The geographical dividing line between northern and southern China is the Huai River-Qinling Mountains line. This line approximates the 0 degree January isotherm and the 800 mm isohyet in China.

Culturally, however, the division is more ambiguous. In the eastern provinces like Jiangsu and Anhui, however, the Yangtze River may instead be perceived as the north-south boundary instead of the Huai River, but this is a recent development.

There is an ambiguous area, the region around Nanyang, Henan, that lies in the gap where the Qinling has ended and the Huai River has not yet begun; in addition, central Anhui and Jiangsu lie south of the Huai River but north of the Yangtze, making their classification somewhat ambiguous as well. As such, the boundary between northern and southern China does not follow provincial boundaries; it cuts through Shaanxi, Henan, Anhui, and Jiangsu, and creates areas such as Hanzhong (Shaanxi), Xinyang (Henan), and Xuzhou (Jiangsu) that lie on an opposite half of China from the rest of their respective provinces. This may have been deliberate; the Mongol Yuan Dynasty and Han Chinese Ming Dynasty established many of these boundaries intentionally to discourage regionalist separatism.

Areas often thought of as being outside "China proper", such as Manchuria, and Inner Mongolia, are also conceived as belonging to either northern or southern China according to the framework above.
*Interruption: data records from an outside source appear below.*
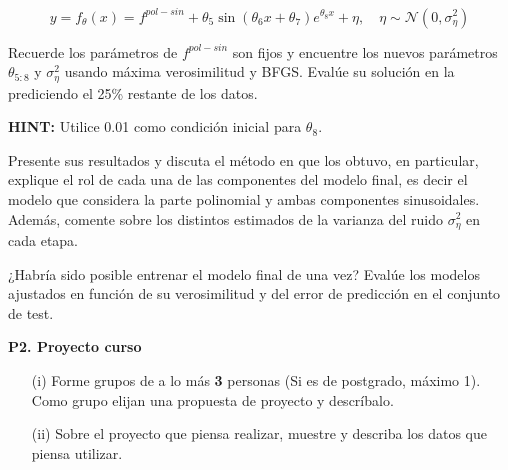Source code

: \documentclass[11pt,letterpaper]{article}
\begin{document}
\begin{itemize}
		$$ y = f_\theta(x) = f^{pol-sin} + \theta_5\sin(\theta_6x + \theta_7)e^{\theta_8x}+\eta,\quad \eta \sim \mathcal{N}(0,\sigma_\eta^2)$$
		
	Recuerde los parámetros de $f^{pol-sin}$ son fijos y encuentre los nuevos parámetros $\theta_{5:8}$ y $\sigma_{\eta}^2$ usando máxima verosimilitud y BFGS. Evalúe su solución en la prediciendo el 25\% restante de los datos.
	
	\noindent \textbf{HINT:} Utilice 0.01 como condición inicial para $\theta_8$.
	
	Presente sus resultados y discuta el método en que los obtuvo, en particular, explique el rol de cada una de las componentes del modelo final, es decir el modelo que considera la parte polinomial y ambas componentes sinusoidales. Además, comente sobre los distintos estimados de la varianza del ruido $\sigma_{\eta}^2$ en cada etapa.
	
	¿Habría sido posible entrenar el modelo final de una vez? Evalúe los modelos ajustados en función de su verosimilitud y del error de predicción en el conjunto de test.
\end{itemize}


\vspace{5 mm}
\noindent\textbf{P2. Proyecto curso}
\vspace{5 mm}

\begin{itemize}
	\item[(i)] Forme grupos de a lo más \textbf{3} personas (Si es de postgrado, máximo 1). Como grupo elijan una propuesta de proyecto y descríbalo.
	\item[(ii)] Sobre el proyecto que piensa realizar, muestre y describa los datos que piensa utilizar.
\end{itemize}
\end{document}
Xinjiang and Tibet are, however, not usually conceived of as being part of either north or south.

History

China in 1142

The concepts of northern and southern China originate from differences in climate, geography, culture, and physical traits; as well as several periods of actual political division in history. Northern China is too cold and dry for rice cultivation (though rice is grown there today with the aid of modern technology) and consists largely of flat plains, grasslands, and desert; while Southern China is warm and rainy enough for rice and consists of lush mountains cut by river valleys. Historically, these differences have led to differences in warfare during the pre-modern era, as cavalry could easily dominate the northern plains but encountered difficulties against river navies fielded in the south. There are also major differences in language, cuisine, culture, and popular entertainment forms.

File:China ling 90.jpg
The Qinling Mountains and Huai River approximately separate northern Mandarin-speaking regions on the one hand, and southwestern Mandarin-, eastern Mandarin-, and non-Mandarin-speaking regions on the other. ("Mandarin" and "Southern" on this map refer to Sinitic languages, while other groups are not Sinitic.)
The Qinling Mountains and Huai River also mark the approximate boundary between wheat and rice cultivation.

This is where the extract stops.